Cutaneous wound healing is associated with the unpleasant sensation of itching. Here we investigated the mechanisms underlying this type of itch, focusing on the contribution of soluble factors released during healing. We found high amounts of interleukin 31 (IL-31) in skin wound tissue during the peak of itch responses. Il31^−/− mice lacked wound-induced itch responses. IL-31 was released by dermal conventional type 2 dendritic cells (cDC2s) recruited to wounds and increased itch sensory neuron sensitivity. Transfer of cDC2s isolated from late-stage wounds into healthy skin was sufficient to induce itching in a manner dependent on IL-31 expression. Addition of the cytokine TGF-β1, which promotes wound healing, to dermal DCs in vitro was sufficient to induce Il31 expression, and Tgfbr1^f/f CD11c-Cre mice exhibited reduced scratching and decreased Il31 expression in wounds in vivo. Thus, cDC2s promote itching during skin would healing via a TGF-β-IL-31 axis with implications for treatment of wound itching.
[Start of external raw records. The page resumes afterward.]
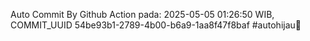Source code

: Auto Commit By Github Action pada: 2025-05-05 01:26:50 WIB, COMMIT_UUID 54be93b1-2789-4b00-b6a9-1aa8f47f8baf #autohijau🗿
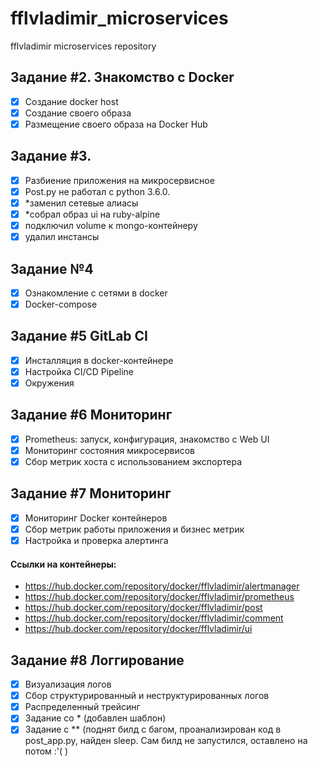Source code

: # fflvladimir_microservices
fflvladimir microservices repository


## Задание #2. Знакомство с Docker

- [x] Создание docker host
- [x] Создание своего образа
- [x] Размещение своего образа на Docker Hub

## Задание #3. 

- [x] Разбиение приложения на микросервисное
- [x] Post.py не работал с python 3.6.0.
- [x] *заменил сетевые алиасы
- [x] *собрал образ ui на ruby-alpine
- [x] подключил volume к mongo-контейнеру
- [x] удалил инстансы

## Задание №4

- [x] Ознакомление с сетями в docker
- [x] Docker-compose 

## Задание #5 GitLab CI

- [x] Инсталляция в docker-контейнере
- [x] Настройка CI/CD Pipeline
- [x] Окружения 

## Задание #6 Мониторинг

- [x] Prometheus: запуск, конфигурация, знакомство с Web UI
- [x] Мониторинг состояния микросервисов
- [x] Сбор метрик хоста с использованием экспортера

## Задание #7 Мониторинг

- [x] Мониторинг Docker контейнеров
- [x] Сбор метрик работы приложения и бизнес метрик
- [x] Настройка и проверка алертинга

#### Ссылки на контейнеры:

- https://hub.docker.com/repository/docker/fflvladimir/alertmanager
- https://hub.docker.com/repository/docker/fflvladimir/prometheus
- https://hub.docker.com/repository/docker/fflvladimir/post
- https://hub.docker.com/repository/docker/fflvladimir/comment
- https://hub.docker.com/repository/docker/fflvladimir/ui

## Задание #8 Логгирование

- [x] Визуализация логов
- [x] Сбор структурированный и неструктурированных логов
- [x] Распределенный трейсинг
- [x] Задание со * (добавлен шаблон)
- [x] Задание с ** (поднят билд с багом, проанализирован код в post_app.py, найден sleep. Сам билд не запустился, оставлено на потом :'( ) 
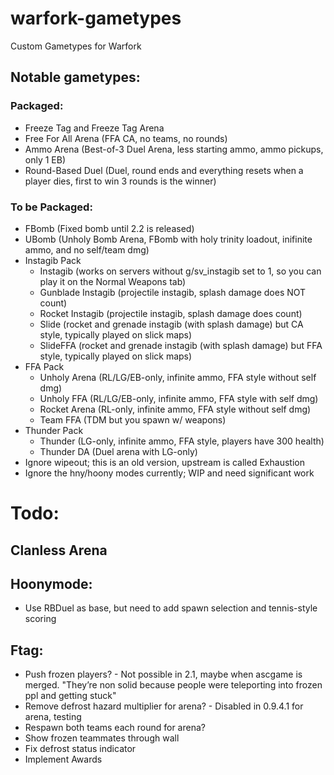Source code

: # warfork-gametypes
Custom Gametypes for Warfork

## Notable gametypes:
### Packaged:
- Freeze Tag and Freeze Tag Arena
- Free For All Arena (FFA CA, no teams, no rounds)
- Ammo Arena (Best-of-3 Duel Arena, less starting ammo, ammo pickups, only 1 EB)
- Round-Based Duel (Duel, round ends and everything resets when a player dies, first to win 3 rounds is the winner)

### To be Packaged:
- FBomb (Fixed bomb until 2.2 is released)
- UBomb (Unholy Bomb Arena, FBomb with holy trinity loadout, inifinite ammo, and no self/team dmg)
- Instagib Pack
  - Instagib (works on servers without g/sv_instagib set to 1, so you can play it on the Normal Weapons tab)
  - Gunblade Instagib (projectile instagib, splash damage does NOT count)
  - Rocket Instagib (projectile instagib, splash damage does count)
  - Slide (rocket and grenade instagib (with splash damage) but CA style, typically played on slick maps)
  - SlideFFA (rocket and grenade instagib (with splash damage) but FFA style, typically played on slick maps)
- FFA Pack
  - Unholy Arena (RL/LG/EB-only, infinite ammo, FFA style without self dmg)
  - Unholy FFA (RL/LG/EB-only, infinite ammo, FFA style with self dmg)
  - Rocket Arena (RL-only, infinite ammo, FFA style without self dmg)
  - Team FFA (TDM  but you spawn w/ weapons)
- Thunder Pack
  - Thunder (LG-only, infinite ammo, FFA style, players have 300 health)
  - Thunder DA (Duel arena with LG-only)
- Ignore wipeout; this is an old version, upstream is called Exhaustion
- Ignore the hny/hoony modes currently; WIP and need significant work

# Todo:

## Clanless Arena

## Hoonymode:
- Use RBDuel as base, but need to add spawn selection and tennis-style scoring

## Ftag:
- Push frozen players? - Not possible in 2.1, maybe when ascgame is merged. "They’re non solid because people were teleporting into frozen ppl and getting stuck"
- Remove defrost hazard multiplier for arena? - Disabled in 0.9.4.1 for arena, testing
- Respawn both teams each round for arena?
- Show frozen teammates through wall
- Fix defrost status indicator
- Implement Awards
皮肤伤口愈合与瘙痒的不适感有关。在这里，我们研究了这种瘙痒的潜在机制，重点是在愈合过程中释放的可溶性因子的贡献。我们在瘙痒反应高峰期的皮肤伤口组织中发现了大量的白介素31（IL-31）。Il31 ^-/-小鼠缺乏伤口诱导的瘙痒反应。IL-31由募集到伤口的皮肤常规2型树突状细胞（cDC2s）释放，并增加了瘙痒感觉神经元敏感性。从晚期伤口分离的cDC2转移至健康皮肤足以以依赖IL-31表达的方式诱导瘙痒。在体外向皮肤DC添加促进伤口愈合的细胞因子TGF-β1足以诱导Il31表达和Tgfbr1 ^{f / f} CD11c-Cre小鼠在体内伤口中显示出减少的抓挠和Il31表达的降低。因此，cDC2s促进皮肤瘙痒，将通过TGF-β-IL-31轴愈合，从而有助于治疗伤口瘙痒。